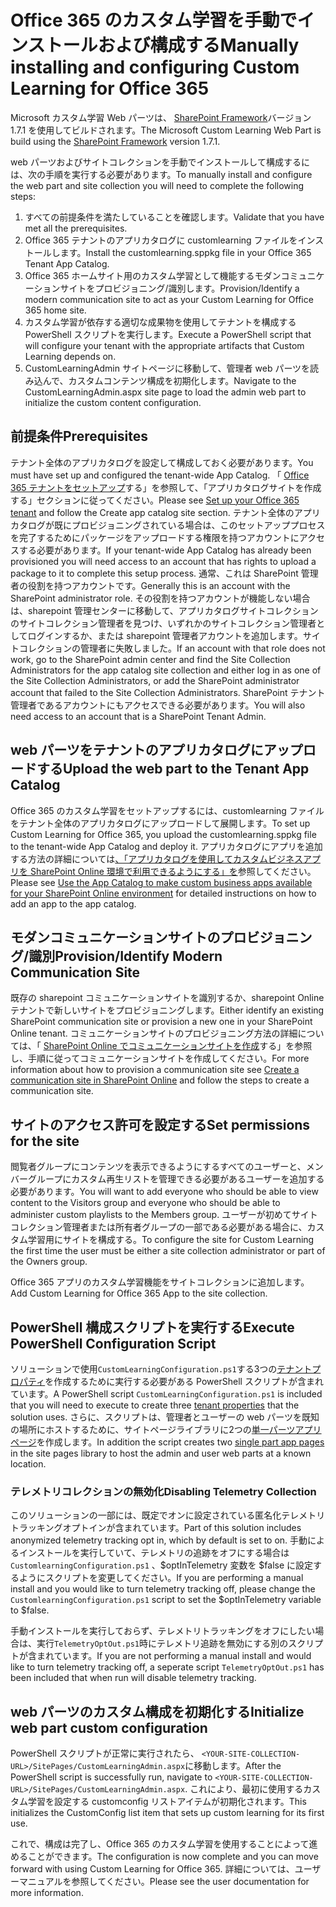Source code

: # <a name="manually-installing-and-configuring-custom-learning-for-office-365"></a><span data-ttu-id="43ebc-101">Office 365 のカスタム学習を手動でインストールおよび構成する</span><span class="sxs-lookup"><span data-stu-id="43ebc-101">Manually installing and configuring Custom Learning for Office 365</span></span>

<span data-ttu-id="43ebc-102">Microsoft カスタム学習 Web パーツは、 [SharePoint Framework](https://docs.microsoft.com/en-us/sharepoint/dev/spfx/sharepoint-framework-overview)バージョン1.7.1 を使用してビルドされます。</span><span class="sxs-lookup"><span data-stu-id="43ebc-102">The Microsoft Custom Learning Web Part is build using the [SharePoint Framework](https://docs.microsoft.com/en-us/sharepoint/dev/spfx/sharepoint-framework-overview) version 1.7.1.</span></span>

<span data-ttu-id="43ebc-103">web パーツおよびサイトコレクションを手動でインストールして構成するには、次の手順を実行する必要があります。</span><span class="sxs-lookup"><span data-stu-id="43ebc-103">To manually install and configure the web part and site collection you will need to complete the following steps:</span></span>

1. <span data-ttu-id="43ebc-104">すべての前提条件を満たしていることを確認します。</span><span class="sxs-lookup"><span data-stu-id="43ebc-104">Validate that you have met all the prerequisites.</span></span>
1. <span data-ttu-id="43ebc-105">Office 365 テナントのアプリカタログに customlearning ファイルをインストールします。</span><span class="sxs-lookup"><span data-stu-id="43ebc-105">Install the customlearning.sppkg file in your Office 365 Tenant App Catalog.</span></span>
1. <span data-ttu-id="43ebc-106">Office 365 ホームサイト用のカスタム学習として機能するモダンコミュニケーションサイトをプロビジョニング/識別します。</span><span class="sxs-lookup"><span data-stu-id="43ebc-106">Provision/Identify a modern communication site to act as your Custom Learning for Office 365 home site.</span></span>
1. <span data-ttu-id="43ebc-107">カスタム学習が依存する適切な成果物を使用してテナントを構成する PowerShell スクリプトを実行します。</span><span class="sxs-lookup"><span data-stu-id="43ebc-107">Execute a PowerShell script that will configure your tenant with the appropriate artifacts that Custom Learning depends on.</span></span>
1. <span data-ttu-id="43ebc-108">CustomLearningAdmin サイトページに移動して、管理者 web パーツを読み込んで、カスタムコンテンツ構成を初期化します。</span><span class="sxs-lookup"><span data-stu-id="43ebc-108">Navigate to the CustomLearningAdmin.aspx site page to load the admin web part to initialize the custom content configuration.</span></span>

## <a name="prerequisites"></a><span data-ttu-id="43ebc-109">前提条件</span><span class="sxs-lookup"><span data-stu-id="43ebc-109">Prerequisites</span></span>

<span data-ttu-id="43ebc-110">テナント全体のアプリカタログを設定して構成しておく必要があります。</span><span class="sxs-lookup"><span data-stu-id="43ebc-110">You must have set up and configured the tenant-wide App Catalog.</span></span> <span data-ttu-id="43ebc-111">「 [Office 365 テナントをセットアップ](https://docs.microsoft.com/en-us/sharepoint/dev/spfx/set-up-your-developer-tenant#create-app-catalog-site)する」を参照して、「アプリカタログサイトを作成する」セクションに従ってください。</span><span class="sxs-lookup"><span data-stu-id="43ebc-111">Please see [Set up your Office 365 tenant](https://docs.microsoft.com/en-us/sharepoint/dev/spfx/set-up-your-developer-tenant#create-app-catalog-site) and follow the Create app catalog site section.</span></span> <span data-ttu-id="43ebc-112">テナント全体のアプリカタログが既にプロビジョニングされている場合は、このセットアッププロセスを完了するためにパッケージをアップロードする権限を持つアカウントにアクセスする必要があります。</span><span class="sxs-lookup"><span data-stu-id="43ebc-112">If your tenant-wide App Catalog has already been provisioned you will need access to an account that has rights to upload a package to it to complete this setup process.</span></span> <span data-ttu-id="43ebc-113">通常、これは SharePoint 管理者の役割を持つアカウントです。</span><span class="sxs-lookup"><span data-stu-id="43ebc-113">Generally this is an account with the SharePoint administrator role.</span></span> <span data-ttu-id="43ebc-114">その役割を持つアカウントが機能しない場合は、sharepoint 管理センターに移動して、アプリカタログサイトコレクションのサイトコレクション管理者を見つけ、いずれかのサイトコレクション管理者としてログインするか、または sharepoint 管理者アカウントを追加します。サイトコレクションの管理者に失敗しました。</span><span class="sxs-lookup"><span data-stu-id="43ebc-114">If an account with that role does not work, go to the SharePoint admin center and find the Site Collection Administrators for the app catalog site collection and either log in as one of the Site Collection Administrators, or add the SharePoint administrator account that failed to the Site Collection Administrators.</span></span> <span data-ttu-id="43ebc-115">SharePoint テナント管理者であるアカウントにもアクセスできる必要があります。</span><span class="sxs-lookup"><span data-stu-id="43ebc-115">You will also need access to an account that is a SharePoint Tenant Admin.</span></span>

## <a name="upload-the-web-part-to-the-tenant-app-catalog"></a><span data-ttu-id="43ebc-116">web パーツをテナントのアプリカタログにアップロードする</span><span class="sxs-lookup"><span data-stu-id="43ebc-116">Upload the web part to the Tenant App Catalog</span></span>

<span data-ttu-id="43ebc-117">Office 365 のカスタム学習をセットアップするには、customlearning ファイルをテナント全体のアプリカタログにアップロードして展開します。</span><span class="sxs-lookup"><span data-stu-id="43ebc-117">To set up Custom Learning for Office 365, you upload the customlearning.sppkg file to the tenant-wide App Catalog and deploy it.</span></span> <span data-ttu-id="43ebc-118">アプリカタログにアプリを追加する方法の詳細については[、「アプリカタログを使用してカスタムビジネスアプリを SharePoint Online 環境で利用できるようにする」を](https://docs.microsoft.com/en-us/sharepoint/use-app-catalog)参照してください。</span><span class="sxs-lookup"><span data-stu-id="43ebc-118">Please see [Use the App Catalog to make custom business apps available for your SharePoint Online environment](https://docs.microsoft.com/en-us/sharepoint/use-app-catalog) for detailed instructions on how to add an app to the app catalog.</span></span>

## <a name="provisionidentify-modern-communication-site"></a><span data-ttu-id="43ebc-119">モダンコミュニケーションサイトのプロビジョニング/識別</span><span class="sxs-lookup"><span data-stu-id="43ebc-119">Provision/Identify Modern Communication Site</span></span>

<span data-ttu-id="43ebc-120">既存の sharepoint コミュニケーションサイトを識別するか、sharepoint Online テナントで新しいサイトをプロビジョニングします。</span><span class="sxs-lookup"><span data-stu-id="43ebc-120">Either identify an existing SharePoint communication site or provision a new one in your SharePoint Online tenant.</span></span> <span data-ttu-id="43ebc-121">コミュニケーションサイトのプロビジョニング方法の詳細については、「 [SharePoint Online でコミュニケーションサイトを作成](https://support.office.com/en-us/article/create-a-communication-site-in-sharepoint-online-7fb44b20-a72f-4d2c-9173-fc8f59ba50eb)する」を参照し、手順に従ってコミュニケーションサイトを作成してください。</span><span class="sxs-lookup"><span data-stu-id="43ebc-121">For more information about how to provision a communication site see [Create a communication site in SharePoint Online](https://support.office.com/en-us/article/create-a-communication-site-in-sharepoint-online-7fb44b20-a72f-4d2c-9173-fc8f59ba50eb) and follow the steps to create a communication site.</span></span>

## <a name="set-permissions-for-the-site"></a><span data-ttu-id="43ebc-122">サイトのアクセス許可を設定する</span><span class="sxs-lookup"><span data-stu-id="43ebc-122">Set permissions for the site</span></span>

<span data-ttu-id="43ebc-123">閲覧者グループにコンテンツを表示できるようにするすべてのユーザーと、メンバーグループにカスタム再生リストを管理できる必要があるユーザーを追加する必要があります。</span><span class="sxs-lookup"><span data-stu-id="43ebc-123">You will want to add everyone who should be able to view content to the Visitors group and everyone who should be able to administer custom playlists to the Members group.</span></span> <span data-ttu-id="43ebc-124">ユーザーが初めてサイトコレクション管理者または所有者グループの一部である必要がある場合に、カスタム学習用にサイトを構成する。</span><span class="sxs-lookup"><span data-stu-id="43ebc-124">To configure the site for Custom Learning the first time the user must be either a site collection administrator or part of the Owners group.</span></span>

<span data-ttu-id="43ebc-125">Office 365 アプリのカスタム学習機能をサイトコレクションに追加します。</span><span class="sxs-lookup"><span data-stu-id="43ebc-125">Add Custom Learning for Office 365 App to the site collection.</span></span>

## <a name="execute-powershell-configuration-script"></a><span data-ttu-id="43ebc-126">PowerShell 構成スクリプトを実行する</span><span class="sxs-lookup"><span data-stu-id="43ebc-126">Execute PowerShell Configuration Script</span></span>

<span data-ttu-id="43ebc-127">ソリューションで使用`CustomLearningConfiguration.ps1`する3つの[テナントプロパティ](https://docs.microsoft.com/en-us/sharepoint/dev/spfx/tenant-properties)を作成するために実行する必要がある PowerShell スクリプトが含まれています。</span><span class="sxs-lookup"><span data-stu-id="43ebc-127">A PowerShell script `CustomLearningConfiguration.ps1` is included that you will need to execute to create three [tenant properties](https://docs.microsoft.com/en-us/sharepoint/dev/spfx/tenant-properties) that the solution uses.</span></span> <span data-ttu-id="43ebc-128">さらに、スクリプトは、管理者とユーザーの web パーツを既知の場所にホストするために、サイトページライブラリに2つの[単一パーツアプリページ](https://docs.microsoft.com/en-us/sharepoint/dev/spfx/web-parts/single-part-app-pages)を作成します。</span><span class="sxs-lookup"><span data-stu-id="43ebc-128">In addition the script creates two [single part app pages](https://docs.microsoft.com/en-us/sharepoint/dev/spfx/web-parts/single-part-app-pages) in the site pages library to host the admin and user web parts at a known location.</span></span>

### <a name="disabling-telemetry-collection"></a><span data-ttu-id="43ebc-129">テレメトリコレクションの無効化</span><span class="sxs-lookup"><span data-stu-id="43ebc-129">Disabling Telemetry Collection</span></span>

<span data-ttu-id="43ebc-130">このソリューションの一部には、既定でオンに設定されている匿名化テレメトリトラッキングオプトインが含まれています。</span><span class="sxs-lookup"><span data-stu-id="43ebc-130">Part of this solution includes anonymized telemetry tracking opt in, which by default is set to on.</span></span> <span data-ttu-id="43ebc-131">手動によるインストールを実行していて、テレメトリの追跡をオフにする場合は`CustomlearningConfiguration.ps1` 、$optInTelemetry 変数を $false に設定するようにスクリプトを変更してください。</span><span class="sxs-lookup"><span data-stu-id="43ebc-131">If you are performing a manual install and you would like to turn telemetry tracking off, please change the `CustomlearningConfiguration.ps1` script to set the $optInTelemetry variable to $false.</span></span>

<span data-ttu-id="43ebc-132">手動インストールを実行しておらず、テレメトリトラッキングをオフにしたい場合は、実行`TelemetryOptOut.ps1`時にテレメトリ追跡を無効にする別のスクリプトが含まれています。</span><span class="sxs-lookup"><span data-stu-id="43ebc-132">If you are not performing a manual install and would like to turn telemetry tracking off, a seperate script `TelemetryOptOut.ps1` has been included that when run will disable telemetry tracking.</span></span>

## <a name="initialize-web-part-custom-configuration"></a><span data-ttu-id="43ebc-133">web パーツのカスタム構成を初期化する</span><span class="sxs-lookup"><span data-stu-id="43ebc-133">Initialize web part custom configuration</span></span>

<span data-ttu-id="43ebc-134">PowerShell スクリプトが正常に実行されたら、 `<YOUR-SITE-COLLECTION-URL>/SitePages/CustomLearningAdmin.aspx`に移動します。</span><span class="sxs-lookup"><span data-stu-id="43ebc-134">After the PowerShell script is successfully run, navigate to `<YOUR-SITE-COLLECTION-URL>/SitePages/CustomLearningAdmin.aspx`.</span></span> <span data-ttu-id="43ebc-135">これにより、最初に使用するカスタム学習を設定する customconfig リストアイテムが初期化されます。</span><span class="sxs-lookup"><span data-stu-id="43ebc-135">This initializes the CustomConfig list item that sets up custom learning for its first use.</span></span>

<span data-ttu-id="43ebc-136">これで、構成は完了し、Office 365 のカスタム学習を使用することによって進めることができます。</span><span class="sxs-lookup"><span data-stu-id="43ebc-136">The configuration is now complete and you can move forward with using Custom Learning for Office 365.</span></span> <span data-ttu-id="43ebc-137">詳細については、ユーザーマニュアルを参照してください。</span><span class="sxs-lookup"><span data-stu-id="43ebc-137">Please see the user documentation for more information.</span></span>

# # # #

- _YOUR ASSIGNMENT_: Retype the records above, but only those lines that fall between the line containing "for Office 365</span></span>" and the line containing "all the prerequisites.</span></span>", with both of those lines included, exactly as written.

- _PROBLEM SOLUTION_:
: # <a name="manually-installing-and-configuring-custom-learning-for-office-365"></a><span data-ttu-id="43ebc-101">Office 365 のカスタム学習を手動でインストールおよび構成する</span><span class="sxs-lookup"><span data-stu-id="43ebc-101">Manually installing and configuring Custom Learning for Office 365</span></span>

<span data-ttu-id="43ebc-102">Microsoft カスタム学習 Web パーツは、 [SharePoint Framework](https://docs.microsoft.com/en-us/sharepoint/dev/spfx/sharepoint-framework-overview)バージョン1.7.1 を使用してビルドされます。</span><span class="sxs-lookup"><span data-stu-id="43ebc-102">The Microsoft Custom Learning Web Part is build using the [SharePoint Framework](https://docs.microsoft.com/en-us/sharepoint/dev/spfx/sharepoint-framework-overview) version 1.7.1.</span></span>

<span data-ttu-id="43ebc-103">web パーツおよびサイトコレクションを手動でインストールして構成するには、次の手順を実行する必要があります。</span><span class="sxs-lookup"><span data-stu-id="43ebc-103">To manually install and configure the web part and site collection you will need to complete the following steps:</span></span>

1. <span data-ttu-id="43ebc-104">すべての前提条件を満たしていることを確認します。</span><span class="sxs-lookup"><span data-stu-id="43ebc-104">Validate that you have met all the prerequisites.</span></span>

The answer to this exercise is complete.